What to work on:
When you reach the line containing "2 ፤ ይፈትናቸው ዘንድ፥" in the data below, begin returning lines exactly as written, and stop once the line containing "4 ፤ እግዚአብሔር" has been returned.

Material shown:

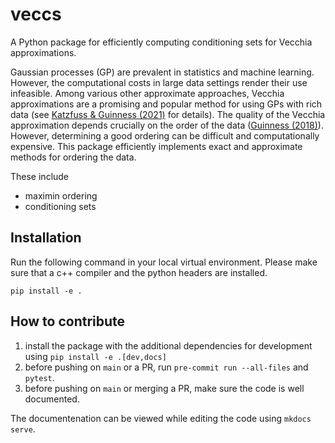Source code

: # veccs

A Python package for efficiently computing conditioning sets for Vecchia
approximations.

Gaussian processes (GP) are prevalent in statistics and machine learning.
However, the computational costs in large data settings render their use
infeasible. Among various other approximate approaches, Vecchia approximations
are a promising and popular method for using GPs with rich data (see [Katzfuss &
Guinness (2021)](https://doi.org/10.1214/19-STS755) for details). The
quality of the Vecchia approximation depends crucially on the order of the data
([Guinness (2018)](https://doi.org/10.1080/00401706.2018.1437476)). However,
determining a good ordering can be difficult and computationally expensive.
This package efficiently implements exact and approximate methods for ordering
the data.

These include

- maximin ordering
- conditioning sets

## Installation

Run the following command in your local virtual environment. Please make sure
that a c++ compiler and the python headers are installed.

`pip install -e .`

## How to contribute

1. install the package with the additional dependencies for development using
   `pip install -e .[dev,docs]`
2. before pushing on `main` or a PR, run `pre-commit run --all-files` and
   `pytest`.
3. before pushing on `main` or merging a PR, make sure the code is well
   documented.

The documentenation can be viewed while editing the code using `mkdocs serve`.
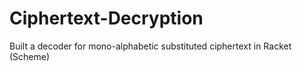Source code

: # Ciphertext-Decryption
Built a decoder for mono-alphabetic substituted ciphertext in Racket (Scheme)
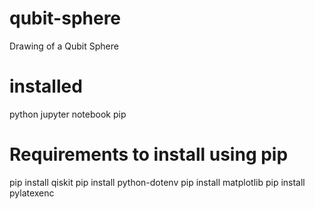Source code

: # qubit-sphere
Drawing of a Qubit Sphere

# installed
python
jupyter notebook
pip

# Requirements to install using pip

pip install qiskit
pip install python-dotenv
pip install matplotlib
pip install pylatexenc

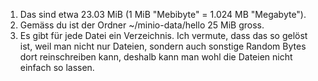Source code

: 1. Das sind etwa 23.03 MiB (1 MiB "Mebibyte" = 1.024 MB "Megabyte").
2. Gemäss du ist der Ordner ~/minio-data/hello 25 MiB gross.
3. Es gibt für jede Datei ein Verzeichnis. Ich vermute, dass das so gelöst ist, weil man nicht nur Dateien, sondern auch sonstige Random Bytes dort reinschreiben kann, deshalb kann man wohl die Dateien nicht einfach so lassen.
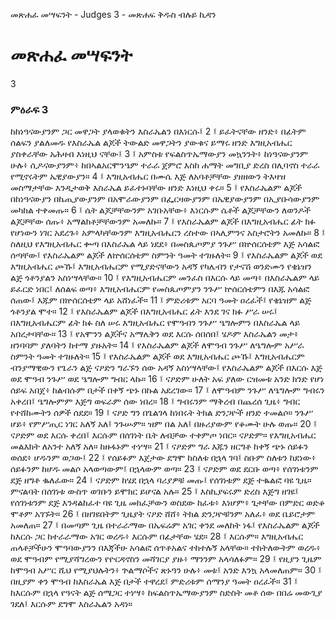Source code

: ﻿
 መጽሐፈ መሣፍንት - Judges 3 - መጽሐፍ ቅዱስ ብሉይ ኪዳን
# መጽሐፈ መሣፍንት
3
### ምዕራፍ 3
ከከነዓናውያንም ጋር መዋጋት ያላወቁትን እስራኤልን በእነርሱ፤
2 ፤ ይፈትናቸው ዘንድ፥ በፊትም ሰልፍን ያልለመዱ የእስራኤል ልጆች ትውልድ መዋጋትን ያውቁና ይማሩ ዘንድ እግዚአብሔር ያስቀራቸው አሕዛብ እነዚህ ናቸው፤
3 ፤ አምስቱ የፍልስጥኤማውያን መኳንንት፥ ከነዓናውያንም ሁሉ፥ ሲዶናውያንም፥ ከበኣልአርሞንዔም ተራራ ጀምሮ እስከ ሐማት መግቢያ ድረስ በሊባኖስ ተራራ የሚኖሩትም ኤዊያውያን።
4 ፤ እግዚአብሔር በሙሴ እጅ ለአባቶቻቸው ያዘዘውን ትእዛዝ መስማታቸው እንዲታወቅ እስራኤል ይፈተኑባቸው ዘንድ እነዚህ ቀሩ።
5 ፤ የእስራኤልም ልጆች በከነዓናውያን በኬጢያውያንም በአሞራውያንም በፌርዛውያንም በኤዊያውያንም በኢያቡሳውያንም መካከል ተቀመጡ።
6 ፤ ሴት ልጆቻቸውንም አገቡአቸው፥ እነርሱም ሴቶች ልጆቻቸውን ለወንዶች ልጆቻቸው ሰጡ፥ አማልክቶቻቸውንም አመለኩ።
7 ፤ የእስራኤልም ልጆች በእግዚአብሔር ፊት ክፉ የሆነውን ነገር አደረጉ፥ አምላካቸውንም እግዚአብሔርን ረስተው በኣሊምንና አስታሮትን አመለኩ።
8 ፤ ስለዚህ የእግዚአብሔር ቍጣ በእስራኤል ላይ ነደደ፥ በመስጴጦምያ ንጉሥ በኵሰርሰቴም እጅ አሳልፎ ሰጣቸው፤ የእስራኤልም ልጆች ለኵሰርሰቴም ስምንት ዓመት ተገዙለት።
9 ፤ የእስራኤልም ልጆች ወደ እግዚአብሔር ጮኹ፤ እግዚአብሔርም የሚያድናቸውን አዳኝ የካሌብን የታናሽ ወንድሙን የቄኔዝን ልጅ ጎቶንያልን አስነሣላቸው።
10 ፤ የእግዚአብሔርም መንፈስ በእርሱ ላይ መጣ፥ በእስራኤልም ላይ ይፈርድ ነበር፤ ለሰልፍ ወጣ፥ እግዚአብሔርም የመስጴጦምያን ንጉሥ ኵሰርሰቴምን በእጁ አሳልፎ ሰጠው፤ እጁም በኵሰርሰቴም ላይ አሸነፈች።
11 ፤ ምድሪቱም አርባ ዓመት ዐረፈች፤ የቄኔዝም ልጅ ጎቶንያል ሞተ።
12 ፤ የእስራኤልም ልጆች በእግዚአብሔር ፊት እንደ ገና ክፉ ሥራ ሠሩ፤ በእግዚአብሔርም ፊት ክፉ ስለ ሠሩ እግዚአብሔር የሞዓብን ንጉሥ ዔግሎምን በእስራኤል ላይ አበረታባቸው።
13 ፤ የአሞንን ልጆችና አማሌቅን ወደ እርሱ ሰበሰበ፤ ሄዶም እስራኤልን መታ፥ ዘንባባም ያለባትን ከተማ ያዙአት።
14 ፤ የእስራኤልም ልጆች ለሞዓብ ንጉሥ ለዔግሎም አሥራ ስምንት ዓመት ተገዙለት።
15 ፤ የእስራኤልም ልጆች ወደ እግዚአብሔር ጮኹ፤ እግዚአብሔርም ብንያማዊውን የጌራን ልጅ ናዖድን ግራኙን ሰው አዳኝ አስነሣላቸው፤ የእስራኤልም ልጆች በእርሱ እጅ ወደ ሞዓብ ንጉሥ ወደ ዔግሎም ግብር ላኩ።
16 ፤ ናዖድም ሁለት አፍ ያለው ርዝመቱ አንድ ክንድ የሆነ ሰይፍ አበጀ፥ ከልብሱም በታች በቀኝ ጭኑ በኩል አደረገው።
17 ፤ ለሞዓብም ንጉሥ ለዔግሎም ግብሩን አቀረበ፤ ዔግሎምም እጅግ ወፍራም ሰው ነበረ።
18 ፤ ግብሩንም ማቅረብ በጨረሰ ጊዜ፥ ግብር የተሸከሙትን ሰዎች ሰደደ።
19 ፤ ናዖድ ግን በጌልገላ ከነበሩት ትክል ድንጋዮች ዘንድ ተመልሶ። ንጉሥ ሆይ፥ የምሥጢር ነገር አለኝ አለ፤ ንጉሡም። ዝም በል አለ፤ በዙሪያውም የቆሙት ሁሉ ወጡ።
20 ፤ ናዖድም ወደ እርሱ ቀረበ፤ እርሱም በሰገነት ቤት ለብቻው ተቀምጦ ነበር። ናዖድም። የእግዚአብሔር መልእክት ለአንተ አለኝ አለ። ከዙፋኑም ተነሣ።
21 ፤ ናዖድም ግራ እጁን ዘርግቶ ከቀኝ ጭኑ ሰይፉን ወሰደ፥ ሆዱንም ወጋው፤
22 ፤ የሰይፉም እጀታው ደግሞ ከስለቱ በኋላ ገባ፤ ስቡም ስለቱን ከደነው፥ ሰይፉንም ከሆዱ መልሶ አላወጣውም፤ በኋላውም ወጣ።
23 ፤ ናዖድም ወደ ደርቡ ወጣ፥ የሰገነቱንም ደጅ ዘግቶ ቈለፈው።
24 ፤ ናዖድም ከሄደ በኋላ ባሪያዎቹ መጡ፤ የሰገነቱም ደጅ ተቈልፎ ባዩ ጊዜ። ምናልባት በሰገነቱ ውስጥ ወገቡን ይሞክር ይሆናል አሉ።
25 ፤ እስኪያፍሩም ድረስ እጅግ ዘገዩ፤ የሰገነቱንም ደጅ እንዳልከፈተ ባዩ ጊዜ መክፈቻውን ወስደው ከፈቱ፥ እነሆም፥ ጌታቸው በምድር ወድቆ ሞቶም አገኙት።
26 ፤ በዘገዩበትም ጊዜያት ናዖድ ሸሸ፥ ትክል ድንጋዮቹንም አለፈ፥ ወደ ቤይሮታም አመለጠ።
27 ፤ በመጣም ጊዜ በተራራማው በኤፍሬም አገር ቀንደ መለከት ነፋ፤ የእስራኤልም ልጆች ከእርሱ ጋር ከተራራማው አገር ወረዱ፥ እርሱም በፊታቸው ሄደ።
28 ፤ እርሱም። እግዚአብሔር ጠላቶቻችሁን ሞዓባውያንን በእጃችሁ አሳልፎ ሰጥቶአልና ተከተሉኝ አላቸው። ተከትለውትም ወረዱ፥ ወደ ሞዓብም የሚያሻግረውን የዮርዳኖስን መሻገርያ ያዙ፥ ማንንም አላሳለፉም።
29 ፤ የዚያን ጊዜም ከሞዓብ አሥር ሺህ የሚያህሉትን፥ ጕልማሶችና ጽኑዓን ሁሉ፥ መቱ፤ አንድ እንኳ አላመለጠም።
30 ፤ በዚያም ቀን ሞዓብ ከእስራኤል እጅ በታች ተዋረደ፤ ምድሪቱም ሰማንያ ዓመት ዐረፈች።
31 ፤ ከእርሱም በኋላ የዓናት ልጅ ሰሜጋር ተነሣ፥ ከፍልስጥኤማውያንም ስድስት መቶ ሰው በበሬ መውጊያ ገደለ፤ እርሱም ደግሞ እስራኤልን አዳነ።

Expected answer:
2 ፤ ይፈትናቸው ዘንድ፥ በፊትም ሰልፍን ያልለመዱ የእስራኤል ልጆች ትውልድ መዋጋትን ያውቁና ይማሩ ዘንድ እግዚአብሔር ያስቀራቸው አሕዛብ እነዚህ ናቸው፤
3 ፤ አምስቱ የፍልስጥኤማውያን መኳንንት፥ ከነዓናውያንም ሁሉ፥ ሲዶናውያንም፥ ከበኣልአርሞንዔም ተራራ ጀምሮ እስከ ሐማት መግቢያ ድረስ በሊባኖስ ተራራ የሚኖሩትም ኤዊያውያን።
4 ፤ እግዚአብሔር በሙሴ እጅ ለአባቶቻቸው ያዘዘውን ትእዛዝ መስማታቸው እንዲታወቅ እስራኤል ይፈተኑባቸው ዘንድ እነዚህ ቀሩ።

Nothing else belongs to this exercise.